2009年に報告されたマーシュ博士の調査では、21人のオブジェクト・セクシュアル当事者のうち、多くが「モノには意思があり、相思相愛の関係が成立する」と信じていることが分かりました。
彼らにとって、その“モノ”は単なる物体ではなく、人格を持ち、心で通じ合う存在なのです。
このような傾向は、単なるフェティシズム――特定の物体や素材に性的興奮を覚える嗜好――とは異なります。
オブジェクト・セクシュアリティでは、性欲だけでなく恋愛感情や深い絆の感覚が伴うのが特徴です。
なぜ無生物に惹かれるのか?
イギリス・サセックス大学の心理学者ジュリア・シムナー博士(Julia Simner)らの研究は、この疑問に神経科学的な調査から迫りました。
彼らが2019年に発表した論文によると、オブジェクト・セクシュアルの人々には自閉スペクトラム特性(autism spectrum traits)や共感覚(synesthesia)の傾向が高いことが示されました。
共感覚とは、ある感覚刺激が別の感覚と連動して感じられる現象のことです。
たとえば、音を聞くと色が見えたり、文字に特定の感情を感じたりするような状態を指します。
この研究では、オブジェクト・セクシュアルの人々が無生物を“生きているかのように感じる”知覚特性を持っている可能性があると指摘されました。
その結果、人間ではなく“形”“素材”“動き”といった要素に情緒的な魅力を感じやすくなるのです。
またマーシュ博士のインタビュー調査でも、モノに「エネルギー」や「心」を感じるという証言が多く見られました。
つまり、オブジェクト・セクシュアリティとは、共感覚を背景とした無生物に対して人のような感情や人格を感じ取る、独特な感覚処理の傾向を持つ人々に見られる現象だと言えます。
つまり、彼らにとって「モノ」は単なる物理的な構造物ではなく、感情や存在感を伴って知覚される対象なのです。
さらに特殊な「動き」や「現象」に惹かれる人たち
オブジェクト・セクシュアリティの中には、さらに特殊なタイプとして、「動き」や「現象」そのものに性的魅力を感じる人々もいます。

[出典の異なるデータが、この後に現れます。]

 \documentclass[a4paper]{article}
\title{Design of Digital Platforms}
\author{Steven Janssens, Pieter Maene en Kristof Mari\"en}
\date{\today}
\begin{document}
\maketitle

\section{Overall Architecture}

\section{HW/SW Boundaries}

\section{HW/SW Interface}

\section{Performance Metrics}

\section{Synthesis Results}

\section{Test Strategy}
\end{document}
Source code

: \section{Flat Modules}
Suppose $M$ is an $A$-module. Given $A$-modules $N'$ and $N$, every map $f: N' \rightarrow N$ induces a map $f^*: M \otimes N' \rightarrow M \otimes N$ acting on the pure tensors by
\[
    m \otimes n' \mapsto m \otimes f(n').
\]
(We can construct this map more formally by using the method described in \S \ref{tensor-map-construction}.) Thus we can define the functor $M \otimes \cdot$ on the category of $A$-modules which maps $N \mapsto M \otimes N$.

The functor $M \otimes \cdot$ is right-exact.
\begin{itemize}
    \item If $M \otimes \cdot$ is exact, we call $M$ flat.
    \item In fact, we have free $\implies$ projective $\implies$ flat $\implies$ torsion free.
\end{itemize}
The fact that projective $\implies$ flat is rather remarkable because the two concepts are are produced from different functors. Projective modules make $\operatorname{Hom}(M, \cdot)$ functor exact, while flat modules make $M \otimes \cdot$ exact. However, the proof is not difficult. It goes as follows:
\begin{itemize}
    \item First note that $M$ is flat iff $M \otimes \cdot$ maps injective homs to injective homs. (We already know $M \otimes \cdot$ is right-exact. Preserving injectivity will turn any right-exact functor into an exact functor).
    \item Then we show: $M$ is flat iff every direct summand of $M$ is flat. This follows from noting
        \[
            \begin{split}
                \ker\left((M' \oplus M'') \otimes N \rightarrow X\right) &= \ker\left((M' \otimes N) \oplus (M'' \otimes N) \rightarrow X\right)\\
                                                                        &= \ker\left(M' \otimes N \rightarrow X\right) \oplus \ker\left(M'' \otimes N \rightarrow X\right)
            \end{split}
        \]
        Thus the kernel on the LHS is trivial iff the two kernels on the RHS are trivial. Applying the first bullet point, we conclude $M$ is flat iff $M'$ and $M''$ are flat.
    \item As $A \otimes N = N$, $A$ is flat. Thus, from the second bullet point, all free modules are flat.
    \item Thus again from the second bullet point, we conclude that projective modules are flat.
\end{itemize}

たとえば、水が吹き出す瞬間、煙がゆらめく様子、機械が規則的に振動する動きなどに強い興奮を覚えるケースです。
例えば液体に惹かれるというような傾向は、フェティシズム研究で知られる「体液フェティシズム(fluid fetish)」や「尿性愛(urolagnia)」などと一部重なりますが、より抽象的で、“流体の動きそのもの”に惹かれるなどの点が特徴です。

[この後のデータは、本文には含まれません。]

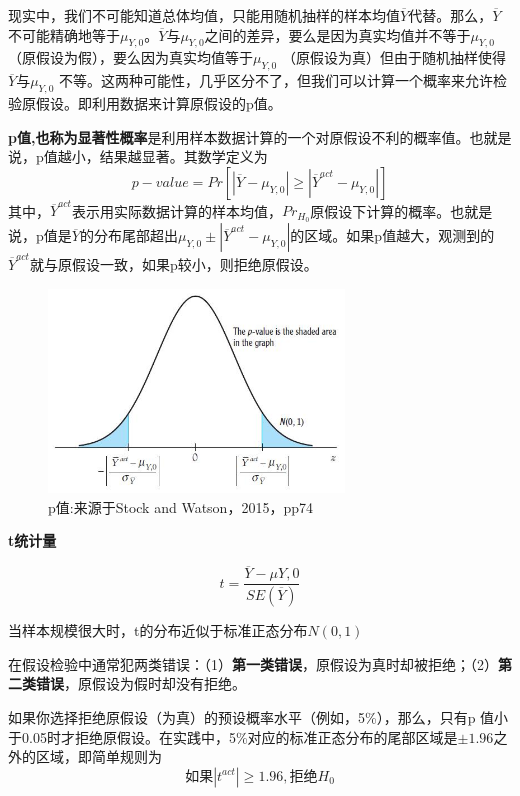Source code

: \documentclass[cn,10pt,math=newtx,citestyle=gb7714-2015,bibstyle=gb7714-2015]{elegantbook}
\begin{document}
	现实中，我们不可能知道总体均值，只能用随机抽样的样本均值$\overline{Y}$代替。那么，$\overline{Y}$不可能精确地等于$\mu_{Y,0}$。$\overline{Y}$与$\mu_{Y,0}$之间的差异，要么是因为真实均值并不等于$\mu_{Y,0}$（原假设为假），要么因为真实均值等于$\mu_{Y,0}$ （原假设为真）但由于随机抽样使得$\overline{Y}$与$\mu_{Y,0}$ 不等。这两种可能性，几乎区分不了，但我们可以计算一个概率来允许检验原假设。即利用数据来计算原假设的p值。
	
	\textbf{p值,也称为显著性概率}是利用样本数据计算的一个对原假设不利的概率值。也就是说，p值越小，结果越显著。其数学定义为
	\begin{equation}
		p-value=Pr[|\overline{Y}-\mu_{Y,0}|\geq|\overline{Y}^{act}-\mu_{Y,0}|]
	\end{equation}
	其中，$\overline{Y}^{act}$表示用实际数据计算的样本均值，$Pr_{H_0}$原假设下计算的概率。也就是说，p值是$\overline{Y}$的分布尾部超出$\mu_{Y,0}\pm|\overline{Y}^{act}-\mu_{Y,0}|$的区域。如果p值越大，观测到的$\overline{Y}^{act}$就与原假设一致，如果p较小，则拒绝原假设。
	\begin{figure}[htbp]
		\centering
		\includegraphics[width=0.7\textwidth]{p.jpg}
		\caption{p值:来源于Stock and Watson，2015，pp74}\label{fig:digit}
	\end{figure}
	
	\textbf{t统计量}
	
	\begin{equation}
		t=\frac{\overline{Y}-\mu{Y,0}}{SE(\overline{Y})}
	\end{equation}
	
	当样本规模很大时，t的分布近似于标准正态分布$N(0,1)$
	
	在假设检验中通常犯两类错误：（1）\textbf{第一类错误}，原假设为真时却被拒绝；（2）\textbf{第二类错误}，原假设为假时却没有拒绝。
	
	如果你选择拒绝原假设（为真）的预设概率水平（例如，5\%），那么，只有p 值小于0.05时才拒绝原假设。在实践中，5\%对应的标准正态分布的尾部区域是$\pm1.96$之外的区域，即简单规则为
	\begin{equation}
		如果|t^{act}|\geq1.96,拒绝H_0
	\end{equation}
	
\end{document}
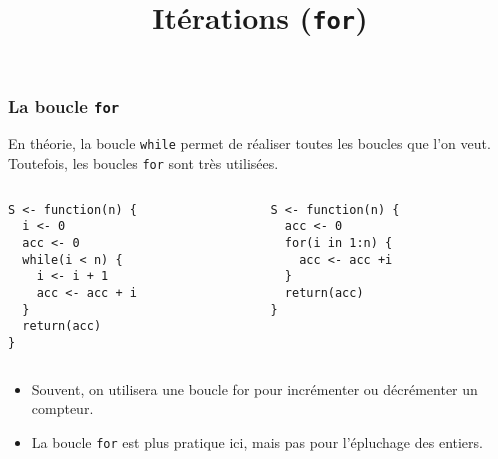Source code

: \documentclass[10pt]{beamer}
\title{Itérations (\texttt{for})}
\begin{document}
\maketitle





\begin{frame}[fragile]
  \frametitle{La boucle \texttt{for}}

  En théorie, la boucle \texttt{while} permet de réaliser toutes les boucles que l'on veut.
  Toutefois, les boucles \texttt{for} sont très utilisées.


\begin{columns}[t]
\begin{column}{0.48\textwidth}
  \begin{lstlisting}[style=editor]
S <- function(n) {
  i <- 0
  acc <- 0
  while(i < n) {
    i <- i + 1
    acc <- acc + i
  }
  return(acc)
}
\end{lstlisting}
\end{column}
\begin{column}{0.43\textwidth}
\begin{lstlisting}[style=editor]
S <- function(n) {
  acc <- 0
  for(i in 1:n) {
    acc <- acc +i
  }
  return(acc)
}
\end{lstlisting}
\end{column}
\end{columns}

\begin{itemize}
\item Souvent, on utilisera une boucle for pour incrémenter ou décrémenter un compteur.
\item La boucle \texttt{for} est plus pratique ici, mais pas pour l'épluchage des entiers.

\end{itemize}
\end{frame}
\end{document}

心理的には、流れるもの・噴き出すものに「生命の象徴」や「快楽の放出」といった意味を投影している場合もあります。
しかし、このタイプは非常に珍しく、研究対象になることはほとんどありません。物質の動きや流体は適切な再現が難しく、実験やアンケートでも把握されにくいためです。
そのうえ、社会的に語りにくいテーマであることから、当事者が公に話すことも少ないのが現状です。
研究者の中には、このような傾向を“現象性愛(phenomenon sexuality)”と呼び、オブジェクト・セクシュアリティの一変種として位置づける仮説を提案する者もいます。
ここでは物体そのものよりも、「物体が示す動き・エネルギー・刺激構造」に惹かれるとされます。
言い換えれば、人間の感情や性欲が、物理現象のなかに“生命の形”を見いだすという不思議で奥深い現象だといえるでしょう。